SUSPECTED goblins have struck at Minda High School in Maphisa, Kezi with teachers and pupils living in fear of midnight attacks from invisible creatures.
Minda pupils who spoke to B-Metro said they had been experiencing attacks for a fortnight during the school’s holiday tutoring programme for Ordinary Level and Advanced Level candidates.
“It was very scary. The things would come and take away our blankets and dump them at the door. They would throw stones at the windows and some of them hit our dorm mates,” said a sixth former.
A Form Four pupil said the school decided to shift them from the “haunted” dormitory; however, the strange happenings continued the same night they moved into the new hostel.
“We were mixed with other schools in the district, when the things continued harassing us, the head and matron decided that we be moved to a different hostel but the things continued. I am in Form Four so I cannot transfer but
I’m really dreading being in this school now,” she said.
Other pupils said they woke up to pray trying to chase away the evil spirits at the Catholic school.
The school matron, a Mrs Moyo said she was off duty when the strange happenings occurred.
“I was off duty when all that happened.

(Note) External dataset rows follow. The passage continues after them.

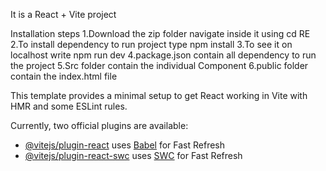 It is a  React + Vite project

Installation steps 
1.Download the zip folder navigate inside it using  cd RE 
2.To install dependency to run project type npm install
3.To see it on localhost write npm run dev
4.package.json contain all dependency to run the project
5.Src folder contain the individual Component
6.public folder contain the index.html file

This template provides a minimal setup to get React working in Vite with HMR and some ESLint rules.

Currently, two official plugins are available:

- [@vitejs/plugin-react](https://github.com/vitejs/vite-plugin-react/blob/main/packages/plugin-react/README.md) uses [Babel](https://babeljs.io/) for Fast Refresh
- [@vitejs/plugin-react-swc](https://github.com/vitejs/vite-plugin-react-swc) uses [SWC](https://swc.rs/) for Fast Refresh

Another matron was at the school. She is perhaps the best person you can contact as I only started work today (Sunday),” said Mrs Moyo.
A teacher on duty, a Mrs Lunga, declined to comment and referred all questions to the headmaster, Mr Nyamambi, who was away when B-Metro went to the school.
In a telephone interview, the school head, Mr Nyamambi, said the matter was sensitive and could not be discussed over the phone.
“You came to the school on a weekend and did not find me. That matter is too sensitive and as such cannot be discussed over the phone. Come back to the school and we talk about what happened face to face because it is my fear that you may have gotten a twisted version of what actually transpired,” he said.
A member of staff at the school said he and fellow workmates had to brave the cold of the night to guard the dormitories where some girls were sleeping when the attacks got worse.
“We had to sleep at the door of one of the dormitories while some colleagues patrolled around the dormitories. It was strange because things were hurling stones at us but we could not see where they were coming from. We held an urgent meeting first thing in the morning and it was agreed that there was going to be a parents’ meeting to try and figure out a way forward,” he said.
Efforts to get a comment from the provincial education director Mr Masukume were fruitless as his phone was unreachable at the time of going to press.